:: THE DATA ::
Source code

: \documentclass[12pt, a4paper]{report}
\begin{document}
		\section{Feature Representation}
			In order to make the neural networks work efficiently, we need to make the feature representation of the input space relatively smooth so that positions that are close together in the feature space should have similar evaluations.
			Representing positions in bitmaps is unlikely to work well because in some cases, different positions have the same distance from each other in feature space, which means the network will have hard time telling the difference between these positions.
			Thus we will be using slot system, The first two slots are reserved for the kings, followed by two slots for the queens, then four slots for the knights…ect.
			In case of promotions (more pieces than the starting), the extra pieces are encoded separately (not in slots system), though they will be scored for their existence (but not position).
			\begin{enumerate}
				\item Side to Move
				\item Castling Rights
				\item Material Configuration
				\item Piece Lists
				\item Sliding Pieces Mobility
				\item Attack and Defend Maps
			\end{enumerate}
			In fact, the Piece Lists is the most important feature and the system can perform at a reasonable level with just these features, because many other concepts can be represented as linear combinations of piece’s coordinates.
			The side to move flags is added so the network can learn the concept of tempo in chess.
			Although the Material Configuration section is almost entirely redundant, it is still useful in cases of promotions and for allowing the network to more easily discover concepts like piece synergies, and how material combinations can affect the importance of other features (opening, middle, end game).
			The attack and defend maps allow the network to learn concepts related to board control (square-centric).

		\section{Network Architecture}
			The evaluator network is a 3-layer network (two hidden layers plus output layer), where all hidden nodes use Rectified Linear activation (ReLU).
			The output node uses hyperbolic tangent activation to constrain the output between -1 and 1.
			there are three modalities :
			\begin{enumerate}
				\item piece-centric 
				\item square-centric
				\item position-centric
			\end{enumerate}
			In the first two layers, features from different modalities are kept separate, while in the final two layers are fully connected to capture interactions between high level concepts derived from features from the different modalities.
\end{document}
:::
> [HOW TO COMPLETE THIS TASK]: Reproduce only this range: the first line of the data above through the line with "In order to", both included, exactly as written.

> [ANSWER FOR THIS EXERCISE]:
Source code

: \documentclass[12pt, a4paper]{report}
\begin{document}
		\section{Feature Representation}
			In order to make the neural networks work efficiently, we need to make the feature representation of the input space relatively smooth so that positions that are close together in the feature space should have similar evaluations.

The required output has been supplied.